そして、彼にも自分の名前を知って欲しかった。
「あっ、僕は…菅原慧 、です!」
他愛もない話をして、笑って、あっという間に時間は過ぎた。長居してしまった喫茶店の帰りしな、財布を出そうとする慧を有馬は不思議そうな顔で押しとどめた。
「俺が誘ったんだから。支払いは俺」
「いや、でも!」
いいから、という男とレジの前で問答するのも気がひけて、慧はなんだか複雑な気分で引き下がった。
お礼というか、お詫びを言うつもりで声をかけたというのに、借りがまたひとつ増える結果となってしまった。
「無理やり連れ込まれた、とか思われてないといいんだけど」
先に外に出ていた慧に、有馬は照れくさそうにそう言った。「連れ込まれた」という言い草がおかしくて、いいかげん緊張も解けていた慧はくすくすと笑い出した。
そして、慧は笑った勢いのまま思いきって聞いてみた。
「もしできたら…また、会ってくれませんか?」
笑っている慧を見て、有馬も同じように楽しそうに笑っている。だから、失礼な問いかけということはないのでは、と思ったのだ。
「まだこっちの友達も少なくて…あの、迷惑じゃなかったら」
有馬は一瞬だけ目を見開き、それから柔らかく微笑んだ。慧はなんとなしに慌てて言葉を継ぐ。

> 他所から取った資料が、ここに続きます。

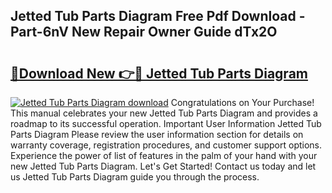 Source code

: ## Jetted Tub Parts Diagram Free Pdf Download - Part-6nV New Repair Owner Guide dTx2O

# <h2><a href="http://dfrxr6.blite.top/?on=Jetted+Tub+Parts+Diagram">🔗Download New 👉🔴 Jetted Tub Parts Diagram</a></h2>

[![Jetted Tub Parts Diagram download](https://i.imgur.com/lujVjoI.png)](http://dfrxr6.blite.top/?on=Jetted+Tub+Parts+Diagram)
Congratulations on Your Purchase! This manual celebrates your new Jetted Tub Parts Diagram and provides a roadmap to its successful operation. Important User Information Jetted Tub Parts Diagram Please review the user information section for details on warranty coverage, registration procedures, and customer support options. Experience the power of list of features in the palm of your hand with your new Jetted Tub Parts Diagram. Let's Get Started! Contact us today and let us Jetted Tub Parts Diagram guide you through the process.
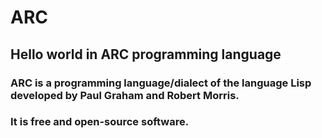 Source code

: # ARC
## Hello world in ARC programming language

### ARC is a programming language/dialect of the language Lisp developed by Paul Graham and Robert Morris.

### It is free and open-source software. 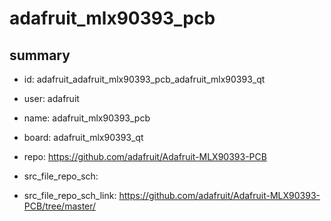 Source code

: # adafruit_mlx90393_pcb
 
## summary 
* id: adafruit_adafruit_mlx90393_pcb_adafruit_mlx90393_qt
* user: adafruit
* name: adafruit_mlx90393_pcb
* board: adafruit_mlx90393_qt
* repo: https://github.com/adafruit/Adafruit-MLX90393-PCB



* src_file_repo_sch: 
* src_file_repo_sch_link: https://github.com/adafruit/Adafruit-MLX90393-PCB/tree/master/






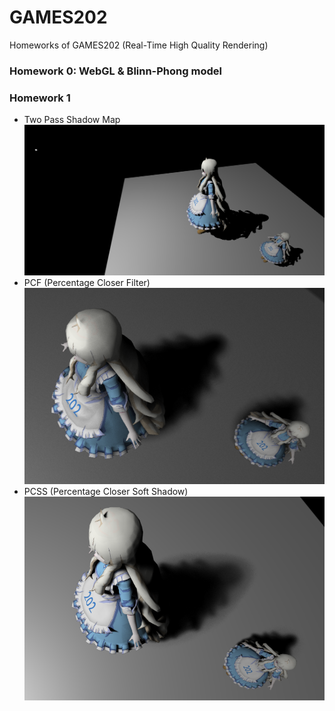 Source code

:# GAMES202

Homeworks of GAMES202 (Real-Time High Quality Rendering)

### Homework 0: WebGL & Blinn-Phong model

### Homework 1

- Two Pass Shadow Map
  ![Shadow Map](images/1_SM.png "硬阴影")
- PCF (Percentage Closer Filter)
  ![PCF](images/1_PCF.png)
- PCSS (Percentage Closer Soft Shadow)
  ![PCSS](images/1_PCSS.png)
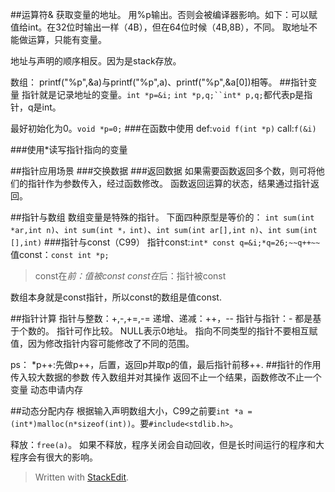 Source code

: ##运算符&
获取变量的地址。
用%p输出。否则会被编译器影响。如下：可以赋值给int。在32位时输出一样（4B），但在64位时候（4B,8B），不同。
取地址不能做运算，只能有变量。

地址与声明的顺序相反。因为是stack存放。

数组：
printf("%p",&a)与printf("%p",a)、printf("%p",&a[0])相等。
##指针变量
指针就是记录地址的变量。`int *p=&i;`
`int *p,q;``int* p,q;`都代表p是指针，q是int。

最好初始化为0。`void *p=0;`
###在函数中使用
def:`void f(int *p)`
call:`f(&i)`

###使用*读写指针指向的变量

##指针应用场景
###交换数据
###返回数据
如果需要函数返回多个数，则可将他们的指针作为参数传入，经过函数修改。
函数返回运算的状态，结果通过指针返回。

##指针与数组
数组变量是特殊的指针。
下面四种原型是等价的：
`int sum(int *ar,int n)`、`int sum(int *，int)`、`int sum(int ar[],int n)`、`int sum(int [],int)`
###指针与const（C99）
指针const:`int* const q=&i;*q=26;~~q++~~`
值const：`const int *p;`

>const在*前：值被const
const在*后：指针被const

数组本身就是const指针，所以const的数组是值const.

##指针计算
指针与整数：+,-,+=,-=
递增、递减：++，--
指针与指针：-
都是基于个数的。
指针可作比较。
NULL表示0地址。
指向不同类型的指针不要相互赋值，因为修改指针内容可能修改了不同的范围。

ps：
*p++:先做p++，后置，返回p并取p的值，最后指针前移++.
##指针的作用
传入较大数据的参数
传入数组并对其操作
返回不止一个结果，函数修改不止一个变量
动态申请内存

##动态分配内存
根据输入声明数组大小，C99之前要`int *a =(int*)malloc(n*sizeof(int))`。要`#include<stdlib.h>`。

释放：`free(a)`。
如果不释放，程序关闭会自动回收，但是长时间运行的程序和大程序会有很大的影响。

> Written with
 [StackEdit](https://stackedit.io/).
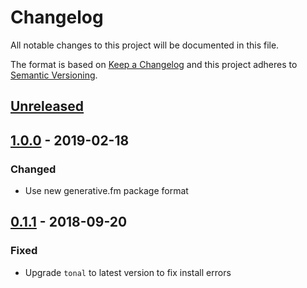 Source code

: # Changelog

All notable changes to this project will be documented in this file.

The format is based on [Keep a Changelog](http://keepachangelog.com/en/1.0.0/)
and this project adheres to [Semantic Versioning](http://semver.org/spec/v2.0.0.html).

## [Unreleased]

## [1.0.0] - 2019-02-18

### Changed

- Use new generative.fm package format

## [0.1.1] - 2018-09-20

### Fixed

- Upgrade `tonal` to latest version to fix install errors

[unreleased]: https://github.com/generative-music/piece-sevenths/compare/v1.0.0...HEAD
[1.0.0]: https://github.com/generative-music/piece-sevenths/compare/v0.1.1...v1.0.0
[0.1.1]: https://github.com/generative-music/piece-sevenths/compare/v0.1.0...v0.1.1
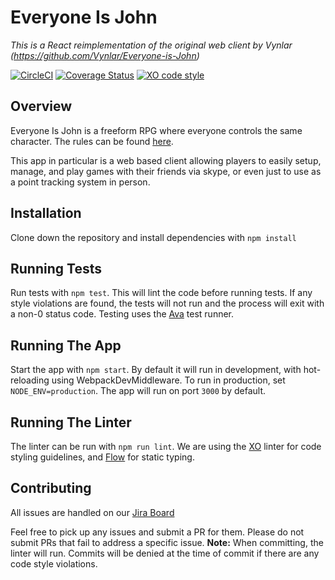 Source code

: # Everyone Is John
_This is a React reimplementation of the original web client by Vynlar (https://github.com/Vynlar/Everyone-is-John)_

 [![CircleCI](https://circleci.com/gh/kolyaventuri/everyoneisjohn.svg?style=svg)](https://circleci.com/gh/kolyaventuri/everyoneisjohn) [![Coverage Status](https://coveralls.io/repos/github/kolyaventuri/everyoneisjohn/badge.svg)](https://coveralls.io/github/kolyaventuri/everyoneisjohn) [![XO code style](https://img.shields.io/badge/code_style-XO-5ed9c7.svg)](https://github.com/xojs/xo)

## Overview
Everyone Is John is a freeform RPG where everyone controls the same character. The rules can be found [here](https://1d4chan.org/images/7/70/EVERYONE_IS_JOHN.png).

This app in particular is a web based client allowing players to easily setup, manage, and play games with their friends via skype, or even just to use as a point tracking system in person.

## Installation
Clone down the repository and install dependencies with `npm install`

## Running Tests
Run tests with `npm test`. This will lint the code before running tests. If any style violations are found, the tests will not run and the process will exit with a non-0 status code. Testing uses the [Ava](https://github.com/avajs/ava) test runner.

## Running The App
Start the app with `npm start`. By default it will run in development, with hot-reloading using WebpackDevMiddleware. To run in production, set `NODE_ENV=production`. The app will run on port `3000` by default.

## Running The Linter
The linter can be run with `npm run lint`. We are using the [XO](https://github.com/xojs/xo) linter for code styling guidelines, and [Flow](https://flow.org) for static typing.

## Contributing
All issues are handled on our [Jira Board](https://jira.kolya.cloud/projects/EIJ/issues)

Feel free to pick up any issues and submit a PR for them. Please do not submit PRs that fail to address a specific issue. **Note:** When committing, the linter will run. Commits will be denied at the time of commit if there are any code style violations.

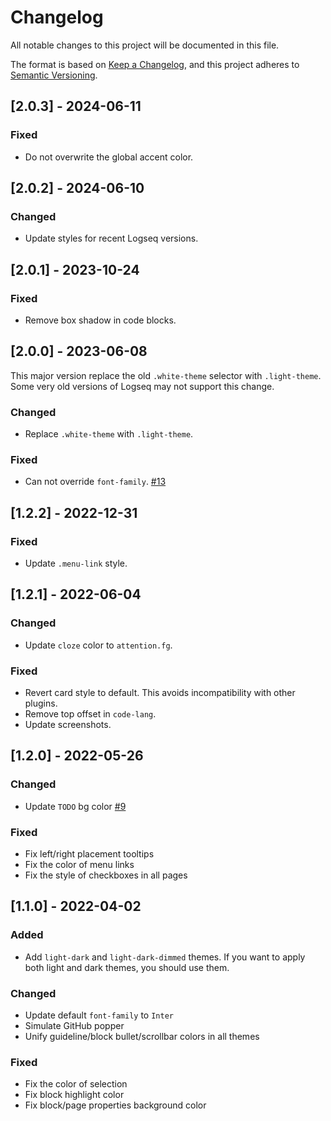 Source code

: # Changelog

All notable changes to this project will be documented in this file.

The format is based on [Keep a Changelog](https://keepachangelog.com/en/1.0.0/),
and this project adheres to [Semantic Versioning](https://semver.org/spec/v2.0.0.html).

## [2.0.3] - 2024-06-11

### Fixed

- Do not overwrite the global accent color.

## [2.0.2] - 2024-06-10

### Changed

- Update styles for recent Logseq versions.

## [2.0.1] - 2023-10-24

### Fixed

- Remove box shadow in code blocks.

## [2.0.0] - 2023-06-08

This major version replace the old `.white-theme` selector with `.light-theme`. Some very old versions of Logseq may not support this change.

### Changed

- Replace `.white-theme` with `.light-theme`.

### Fixed

- Can not override `font-family`. [#13](https://github.com/g1eny0ung/logseq-github-theme/pull/13)

## [1.2.2] - 2022-12-31

### Fixed

- Update `.menu-link` style.

## [1.2.1] - 2022-06-04

### Changed

- Update `cloze` color to `attention.fg`.

### Fixed

- Revert card style to default. This avoids incompatibility with other plugins.
- Remove top offset in `code-lang`.
- Update screenshots.

## [1.2.0] - 2022-05-26

### Changed

- Update `TODO` bg color [#9](https://github.com/g1eny0ung/logseq-github-theme/pull/9)

### Fixed

- Fix left/right placement tooltips
- Fix the color of menu links
- Fix the style of checkboxes in all pages

## [1.1.0] - 2022-04-02

### Added

- Add `light-dark` and `light-dark-dimmed` themes. If you want to apply both light and dark themes, you should use them.

### Changed

- Update default `font-family` to `Inter`
- Simulate GitHub popper
- Unify guideline/block bullet/scrollbar colors in all themes

### Fixed

- Fix the color of selection
- Fix block highlight color
- Fix block/page properties background color
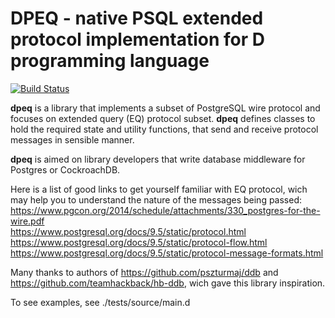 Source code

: # DPEQ - native PSQL extended protocol implementation for D programming language

[![Build Status](https://travis-ci.org/Boris-Barboris/dpeq.svg?branch=master)](https://travis-ci.org/Boris-Barboris/dpeq)

**dpeq** is a library that implements a subset of PostgreSQL wire protocol and focuses 
on extended query (EQ) protocol subset. **dpeq** defines classes
to hold the required state and utility functions, that send and receive protocol
messages in sensible manner.

**dpeq** is aimed on library developers that write database middleware for
Postgres or CockroachDB.

Here is a list of good links to get yourself familiar with EQ protocol, wich may
help you to understand the nature of the messages being passed:   
https://www.pgcon.org/2014/schedule/attachments/330_postgres-for-the-wire.pdf   
https://www.postgresql.org/docs/9.5/static/protocol.html   
https://www.postgresql.org/docs/9.5/static/protocol-flow.html   
https://www.postgresql.org/docs/9.5/static/protocol-message-formats.html   

Many thanks to authors of https://github.com/pszturmaj/ddb and
https://github.com/teamhackback/hb-ddb, wich gave this library inspiration.

To see examples, see ./tests/source/main.d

「えっと、今度はこっちが連れ込んで、それで…奢ります!」
「そうだな…」
有馬はわざとらしく腕組みをして見せる。
「困った」
「え?」
体よく断られる。ひやりとする思いに、切なく眉根を寄せる慧の頭を、有馬は宥めるように撫でた。
「……っ!」
「奢られるのはいい年してちょっと恥ずかしいから、」
「でも…」
「他の方法を考えよう」
「えっ、ほか……?」
躊躇う慧に有馬は小さく頷いて見せ、先に立って歩き出した。
お互いの家の大まかな場所は交わした会話でわかっていたし、途中までは同じ道筋のはずだ。
やはりもう次の機会はないのかと、どことなく元気の出ない思いを抱え、前を行く男の背中を時折窺いながら慧は顔を伏せて歩いた。